Task description: The expected response is a copy of every line in the entries below that includes the word "history".

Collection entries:

[Start of section]

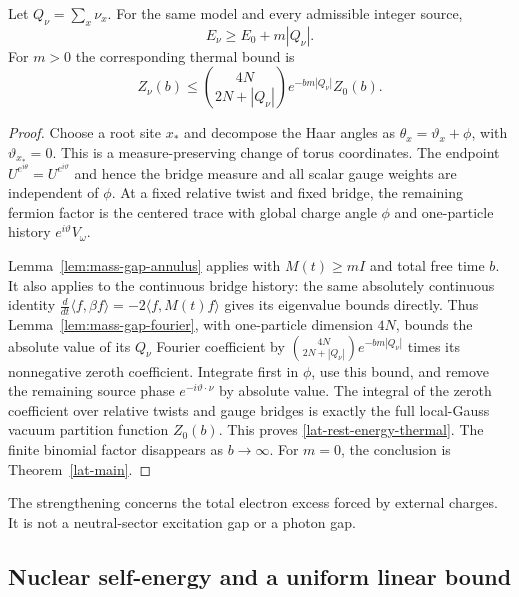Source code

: \begin{corollary}
\label{lat-rest-energy}
Let $Q_\nu=\sum_x\nu_x$.  For the same model and every admissible
integer source,
\begin{equation}
 E_\nu\ge E_0+m|Q_\nu|.
 \label{lat-rest-energy-bound}
\end{equation}
For $m>0$ the corresponding thermal bound is
\begin{equation}
 Z_\nu(b)\le
 \binom{4N}{2N+|Q_\nu|}e^{-bm|Q_\nu|}Z_0(b).
 \label{lat-rest-energy-thermal}
\end{equation}
\end{corollary}
\begin{proof}
Choose a root site $x_*$ and decompose the Haar angles as
$\theta_x=\vartheta_x+\phi$, with $\vartheta_{x_*}=0$.
This is a measure-preserving change of torus coordinates.  The endpoint
$U^{e^{i\theta}}=U^{e^{i\vartheta}}$ and hence the bridge measure and
all scalar gauge weights are independent of $\phi$.  At a fixed
relative twist and fixed bridge, the remaining fermion factor is the
centered trace with global charge angle $\phi$ and one-particle history
$e^{i\vartheta}V_\omega$.

Lemma~\ref{lem:mass-gap-annulus} applies with $M(t)\ge mI$ and total
free time $b$.  It also applies to the continuous bridge history:
the same absolutely continuous identity
$\frac{d}{dt}\langle f,\beta f\rangle=-2\langle f,M(t)f\rangle$
gives its eigenvalue bounds directly.  Thus
Lemma~\ref{lem:mass-gap-fourier}, with one-particle dimension $4N$,
bounds the absolute value of its $Q_\nu$ Fourier coefficient by
$\binom{4N}{2N+|Q_\nu|}e^{-bm|Q_\nu|}$ times its nonnegative zeroth
coefficient.  Integrate first in $\phi$, use this bound, and remove the
remaining source phase $e^{-i\vartheta\cdot\nu}$ by absolute value.
The integral of the zeroth coefficient over relative twists and gauge
bridges is exactly the full local-Gauss vacuum partition function
$Z_0(b)$.  This proves \eqref{lat-rest-energy-thermal}.  The finite
binomial factor disappears as $b\to\infty$.  For $m=0$, the conclusion
is Theorem~\ref{lat-main}.
\end{proof}

The strengthening concerns the total electron excess forced by external
charges.  It is not a neutral-sector excitation gap or a photon gap.

\subsection{Nuclear self-energy and a uniform linear bound}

[End of section]

Answer below:
centered trace with global charge angle $\phi$ and one-particle history
free time $b$.  It also applies to the continuous bridge history:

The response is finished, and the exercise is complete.